-
La tarde del 11 de enero de 1948, el Padre y don Álvaro habían salido de Roma en auto, con Ignacio Sallent al volante, camino de Milán. Cuando dejaron Roma esa mañana de invierno, el tiempo era desapacible y los paisajes, con la lluvia, se desleían en grises. Llegaron a Milán el día 13. Visitaron por vez primera al Cardenal Schuster. En el viaje de vuelta a Roma, el Padre, hasta entonces recogido e inmerso en Dios, exclamó en voz alta: ¡Caben! Afirmación que era como una respuesta a algo que venía dando vueltas en su cabeza. Cosa importante, sin duda, como para pronunciar un ¡eureka! definitivo, que anunciaba un hallazgo. Pero, ¿quiénes cabían, y en dónde?
Don Josemaría venía trabajando una idea importante: el modo de incorporar al Opus Dei a hombres y mujeres que habían oído la llamada a la santidad dentro del matrimonio. En Madrid tenía un grupo de personas que acudían de muchos años atrás a su dirección espiritual. El Fundador les había descubierto un alto panorama de aspiraciones a la santidad, sin que para lograrlo tuvieran que abandonar su estado social, ni su familia, ni su profesión. A algunos de los jóvenes estudiantes, residentes en Ferraz o en Jenner, la seguridad con que don Josemaría les hablaba de vocación matrimonial suscitaba una sonrisa de inesperada sorpresa ante algo entonces tan inaudito, porque se solía identificar la llamada a la santidad con la peculiar al sacerdocio y, más concretamente, a la vocación de los religiosos. Esta escena, tantas veces repetida en las charlas del sacerdote con gente joven, pasó a Camino:
¿Te ríes porque te digo que tienes "vocación matrimonial"? —Pues la tienes: así, vocación.
Hombres y mujeres, casados y viudos, estaban aguardando la invitación a vincularse jurídicamente al Opus Dei. Tenían, ciertamente, un plan de vida, unas normas ascéticas y de piedad, consejo y orientación por parte del sacerdote, pero esperaban que esa adhesión al espíritu de la Obra se hiciera compromiso espiritual profundo y de algún modo formalizado.

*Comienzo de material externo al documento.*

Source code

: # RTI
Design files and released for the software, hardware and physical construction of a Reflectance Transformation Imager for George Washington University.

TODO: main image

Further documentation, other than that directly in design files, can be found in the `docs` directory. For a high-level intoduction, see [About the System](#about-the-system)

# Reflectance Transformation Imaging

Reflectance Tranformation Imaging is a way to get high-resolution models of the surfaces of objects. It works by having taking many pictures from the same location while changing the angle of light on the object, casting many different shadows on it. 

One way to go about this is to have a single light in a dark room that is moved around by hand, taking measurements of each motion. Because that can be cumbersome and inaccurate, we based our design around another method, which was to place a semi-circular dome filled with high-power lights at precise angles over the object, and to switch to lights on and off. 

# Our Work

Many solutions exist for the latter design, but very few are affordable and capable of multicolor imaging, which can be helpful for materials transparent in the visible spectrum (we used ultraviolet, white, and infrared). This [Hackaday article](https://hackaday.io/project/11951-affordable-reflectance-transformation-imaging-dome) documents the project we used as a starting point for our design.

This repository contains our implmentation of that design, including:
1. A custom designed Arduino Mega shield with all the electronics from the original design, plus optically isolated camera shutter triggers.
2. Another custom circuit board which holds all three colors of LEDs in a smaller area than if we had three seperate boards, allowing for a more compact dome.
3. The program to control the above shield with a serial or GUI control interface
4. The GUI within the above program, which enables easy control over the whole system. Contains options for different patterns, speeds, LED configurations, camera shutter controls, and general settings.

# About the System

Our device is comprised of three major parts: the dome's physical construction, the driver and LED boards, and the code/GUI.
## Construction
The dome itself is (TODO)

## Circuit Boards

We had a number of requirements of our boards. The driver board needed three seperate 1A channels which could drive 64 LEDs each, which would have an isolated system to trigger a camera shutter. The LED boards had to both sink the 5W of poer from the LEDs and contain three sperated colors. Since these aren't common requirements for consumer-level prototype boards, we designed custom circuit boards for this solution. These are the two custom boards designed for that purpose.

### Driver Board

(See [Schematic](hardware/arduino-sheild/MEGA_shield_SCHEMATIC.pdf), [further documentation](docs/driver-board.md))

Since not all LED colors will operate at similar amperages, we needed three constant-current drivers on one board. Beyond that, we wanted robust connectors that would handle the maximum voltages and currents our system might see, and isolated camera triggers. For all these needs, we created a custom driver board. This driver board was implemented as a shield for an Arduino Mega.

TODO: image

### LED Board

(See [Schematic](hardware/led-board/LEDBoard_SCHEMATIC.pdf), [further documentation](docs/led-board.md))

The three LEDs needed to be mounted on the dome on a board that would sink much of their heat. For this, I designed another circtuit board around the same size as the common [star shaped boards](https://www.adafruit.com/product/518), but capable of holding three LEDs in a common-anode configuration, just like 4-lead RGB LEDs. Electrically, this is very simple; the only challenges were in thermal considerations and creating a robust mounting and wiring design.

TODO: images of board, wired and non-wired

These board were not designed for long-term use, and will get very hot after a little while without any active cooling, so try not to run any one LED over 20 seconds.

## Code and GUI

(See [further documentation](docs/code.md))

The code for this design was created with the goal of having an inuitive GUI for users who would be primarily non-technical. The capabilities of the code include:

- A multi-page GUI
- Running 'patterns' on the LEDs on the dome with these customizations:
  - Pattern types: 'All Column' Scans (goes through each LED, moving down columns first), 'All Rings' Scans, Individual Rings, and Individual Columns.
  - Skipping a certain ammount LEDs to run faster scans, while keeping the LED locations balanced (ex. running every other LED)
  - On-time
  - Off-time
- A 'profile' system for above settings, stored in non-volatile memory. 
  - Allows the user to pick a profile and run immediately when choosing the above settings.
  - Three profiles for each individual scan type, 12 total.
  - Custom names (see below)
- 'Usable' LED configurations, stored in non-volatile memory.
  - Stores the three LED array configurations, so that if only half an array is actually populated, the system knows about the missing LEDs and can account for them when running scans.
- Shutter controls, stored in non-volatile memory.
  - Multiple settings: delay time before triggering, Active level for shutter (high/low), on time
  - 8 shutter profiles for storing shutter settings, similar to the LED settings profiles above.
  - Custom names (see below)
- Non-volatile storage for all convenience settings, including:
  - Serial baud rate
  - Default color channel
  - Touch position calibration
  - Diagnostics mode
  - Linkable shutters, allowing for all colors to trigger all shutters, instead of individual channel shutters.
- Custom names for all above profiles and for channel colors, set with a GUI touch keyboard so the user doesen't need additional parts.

Y el Fundador no podía defraudar a esas almas, que deseaban formar parte plenamente de la Obra.
Era llegada la hora y el Fundador se sentía interiormente urgido a dar cabida en el Opus Dei a quienes, habiendo escuchado esa llamada específica de Dios, tenían puestas en él la mirada y las esperanzas. Esta presión que experimentaba en su alma se hizo patente, de manera señalada, a finales de 1947 y primeras semanas de 1948. En España había dejado a algunas personas, de las que era director espiritual, bajo la tutela de Amadeo de Fuenmayor, para que éste continuara dándoles clases de formación; en particular a los tres jóvenes profesionales —Tomás Alvira, Víctor García Hoz y Mariano Navarro Rubio—, admitidos de hecho en el Opus Dei y en espera de poder incorporarse de derecho. Amadeo había preparado para ellos un plan de formación. Plan que envió al Padre para someterlo a su criterio. Al Padre, dichas notas le parecieron un tanto débiles y deficientes en sus exigencias, y muy por debajo del objetivo de santidad radical que debían proponerse. Poco antes de la Navidad de 1947 le enviaba estas expresivas líneas:
Para Amadeo: leí las notas de los Supernumerarios. [...] en la próxima semana te devolveré las cuartillas, con alguna indicación concreta: de todas formas, adelanto que no podremos perder de vista que no se trata de la inscripción de unos señores en determinada asociación [...]. ¡Es mucha gracia de Dios ser Supernumerario!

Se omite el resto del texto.